In seguito al provvedimento della Procura, il camorrista deve scontare la pena di 14 anni, 7 mesi e 21 giorni di reclusione per i reati associazione di stampo camorristico finalizzata al traffico e spaccio di sostanze stupefacenti, incendio, rapina, estorsione, danneggiamento, usura, porto e detenzione armi.

Secondo la ricostruzione dei Carabinieri, Sparandeo aveva avuto sentore delle decisioni della Suprema Corte e per questo si era allontanato da Benevento facendo perdere le proprie tracce e rendendosi irreperibile. Tuttavia i militari del capoluogo sannita hanno avviato i servizi per la sua localizzazione e dopo una serie di controlli, appostamenti, pedinamenti e monitoraggio, sono riusciti a individuarlo e a catturarlo questa notte.

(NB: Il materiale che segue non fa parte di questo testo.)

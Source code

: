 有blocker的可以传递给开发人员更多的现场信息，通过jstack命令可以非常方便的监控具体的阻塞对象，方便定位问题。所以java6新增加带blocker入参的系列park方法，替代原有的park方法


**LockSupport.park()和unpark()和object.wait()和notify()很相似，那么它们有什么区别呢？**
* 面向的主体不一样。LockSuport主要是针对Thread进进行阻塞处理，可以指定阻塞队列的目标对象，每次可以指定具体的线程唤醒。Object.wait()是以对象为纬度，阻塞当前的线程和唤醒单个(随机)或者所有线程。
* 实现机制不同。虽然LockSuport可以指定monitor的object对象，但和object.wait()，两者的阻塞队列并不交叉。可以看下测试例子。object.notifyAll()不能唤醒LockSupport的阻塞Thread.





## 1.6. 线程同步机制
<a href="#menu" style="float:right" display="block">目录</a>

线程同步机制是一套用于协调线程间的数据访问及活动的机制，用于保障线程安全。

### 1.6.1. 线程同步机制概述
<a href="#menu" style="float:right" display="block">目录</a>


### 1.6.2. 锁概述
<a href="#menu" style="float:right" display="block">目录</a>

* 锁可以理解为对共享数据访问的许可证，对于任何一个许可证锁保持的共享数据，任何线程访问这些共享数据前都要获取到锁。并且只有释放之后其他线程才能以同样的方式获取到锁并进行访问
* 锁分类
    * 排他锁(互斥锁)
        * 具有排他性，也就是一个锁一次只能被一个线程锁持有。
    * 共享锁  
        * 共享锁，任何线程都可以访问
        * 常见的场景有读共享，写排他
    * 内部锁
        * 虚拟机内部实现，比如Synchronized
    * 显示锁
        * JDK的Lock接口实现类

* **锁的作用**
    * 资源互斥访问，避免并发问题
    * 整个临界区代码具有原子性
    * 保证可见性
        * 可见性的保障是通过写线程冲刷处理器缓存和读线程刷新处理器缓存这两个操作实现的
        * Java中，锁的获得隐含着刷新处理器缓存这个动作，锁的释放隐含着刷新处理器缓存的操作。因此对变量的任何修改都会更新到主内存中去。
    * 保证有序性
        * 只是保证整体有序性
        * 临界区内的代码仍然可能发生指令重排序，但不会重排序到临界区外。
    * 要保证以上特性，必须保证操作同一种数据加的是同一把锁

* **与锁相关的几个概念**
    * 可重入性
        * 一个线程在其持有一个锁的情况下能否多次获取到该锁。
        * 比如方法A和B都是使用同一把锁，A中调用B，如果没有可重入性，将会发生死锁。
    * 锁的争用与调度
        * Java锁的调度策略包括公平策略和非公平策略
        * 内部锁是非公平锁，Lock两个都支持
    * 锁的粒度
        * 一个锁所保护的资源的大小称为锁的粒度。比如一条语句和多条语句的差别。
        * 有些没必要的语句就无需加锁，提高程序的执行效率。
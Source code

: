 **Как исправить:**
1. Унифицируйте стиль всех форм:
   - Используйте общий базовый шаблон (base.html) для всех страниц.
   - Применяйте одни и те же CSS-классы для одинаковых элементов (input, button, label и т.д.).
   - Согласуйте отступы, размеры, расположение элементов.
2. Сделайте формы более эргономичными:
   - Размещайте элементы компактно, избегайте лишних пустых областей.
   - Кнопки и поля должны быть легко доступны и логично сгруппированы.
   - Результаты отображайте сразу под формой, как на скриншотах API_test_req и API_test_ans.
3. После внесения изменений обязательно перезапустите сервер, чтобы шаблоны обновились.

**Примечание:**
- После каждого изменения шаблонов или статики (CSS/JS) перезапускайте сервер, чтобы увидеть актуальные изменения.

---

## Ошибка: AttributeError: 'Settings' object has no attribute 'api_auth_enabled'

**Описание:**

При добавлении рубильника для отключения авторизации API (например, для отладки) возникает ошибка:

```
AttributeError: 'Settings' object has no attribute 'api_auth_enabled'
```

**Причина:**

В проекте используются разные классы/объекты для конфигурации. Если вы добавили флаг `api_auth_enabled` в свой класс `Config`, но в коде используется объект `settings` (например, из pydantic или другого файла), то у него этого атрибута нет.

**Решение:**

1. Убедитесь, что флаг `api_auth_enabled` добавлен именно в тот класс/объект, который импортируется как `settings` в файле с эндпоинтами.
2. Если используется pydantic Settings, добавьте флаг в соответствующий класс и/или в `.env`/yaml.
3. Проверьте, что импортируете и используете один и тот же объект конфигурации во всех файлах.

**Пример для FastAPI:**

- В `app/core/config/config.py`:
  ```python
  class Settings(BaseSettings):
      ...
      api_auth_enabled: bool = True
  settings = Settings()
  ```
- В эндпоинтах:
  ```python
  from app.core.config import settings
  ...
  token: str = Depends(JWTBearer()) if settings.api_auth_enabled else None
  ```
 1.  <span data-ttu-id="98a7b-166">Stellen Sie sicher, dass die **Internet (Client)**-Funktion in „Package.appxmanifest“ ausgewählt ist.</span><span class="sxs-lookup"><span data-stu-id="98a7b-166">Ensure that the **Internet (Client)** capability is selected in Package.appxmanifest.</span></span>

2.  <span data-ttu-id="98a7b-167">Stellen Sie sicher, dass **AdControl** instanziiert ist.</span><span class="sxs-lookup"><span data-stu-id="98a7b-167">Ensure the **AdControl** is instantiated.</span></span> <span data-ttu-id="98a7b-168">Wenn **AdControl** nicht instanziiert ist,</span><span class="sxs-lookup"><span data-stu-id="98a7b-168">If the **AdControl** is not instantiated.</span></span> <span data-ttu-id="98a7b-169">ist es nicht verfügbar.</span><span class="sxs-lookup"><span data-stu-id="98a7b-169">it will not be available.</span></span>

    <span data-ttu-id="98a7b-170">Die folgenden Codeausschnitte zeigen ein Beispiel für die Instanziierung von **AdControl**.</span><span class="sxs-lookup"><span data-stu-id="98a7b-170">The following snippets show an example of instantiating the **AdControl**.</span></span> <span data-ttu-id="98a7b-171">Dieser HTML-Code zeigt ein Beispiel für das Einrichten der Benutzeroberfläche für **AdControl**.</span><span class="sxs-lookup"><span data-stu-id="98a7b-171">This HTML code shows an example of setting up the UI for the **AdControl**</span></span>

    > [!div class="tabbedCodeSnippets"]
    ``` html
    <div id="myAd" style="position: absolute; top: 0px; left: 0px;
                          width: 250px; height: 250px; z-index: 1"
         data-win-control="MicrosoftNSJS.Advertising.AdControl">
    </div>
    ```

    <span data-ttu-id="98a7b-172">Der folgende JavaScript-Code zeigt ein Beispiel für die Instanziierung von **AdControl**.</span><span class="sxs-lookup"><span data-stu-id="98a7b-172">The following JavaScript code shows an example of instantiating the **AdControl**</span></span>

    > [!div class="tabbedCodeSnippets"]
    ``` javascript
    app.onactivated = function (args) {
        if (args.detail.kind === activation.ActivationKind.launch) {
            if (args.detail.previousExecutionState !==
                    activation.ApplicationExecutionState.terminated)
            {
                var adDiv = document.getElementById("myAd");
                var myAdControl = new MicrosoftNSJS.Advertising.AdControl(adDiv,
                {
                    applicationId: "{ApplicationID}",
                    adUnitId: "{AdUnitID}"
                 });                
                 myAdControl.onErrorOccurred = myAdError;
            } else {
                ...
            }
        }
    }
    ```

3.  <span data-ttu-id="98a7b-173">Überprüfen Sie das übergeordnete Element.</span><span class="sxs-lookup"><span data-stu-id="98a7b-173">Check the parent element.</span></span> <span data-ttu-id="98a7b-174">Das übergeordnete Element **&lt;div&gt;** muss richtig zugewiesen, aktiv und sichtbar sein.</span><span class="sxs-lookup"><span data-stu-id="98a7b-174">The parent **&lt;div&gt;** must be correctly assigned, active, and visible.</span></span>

Nello specifico durante la tarda serata di ieri 9 maggio, l’Arma ha avuto la certezza che il latitante si trovasse nel comune di Campomarino all’interno di un residence sul mare con la sua famiglia. Per questo i militari hanno circondato la casa per impedire la sua fuga, per poi fare irruzione e catturarlo.

Dopo le formalità di rito, lo hanno dichiarato in stato di arresto e l’hanno trasferito nel carcere di Larino.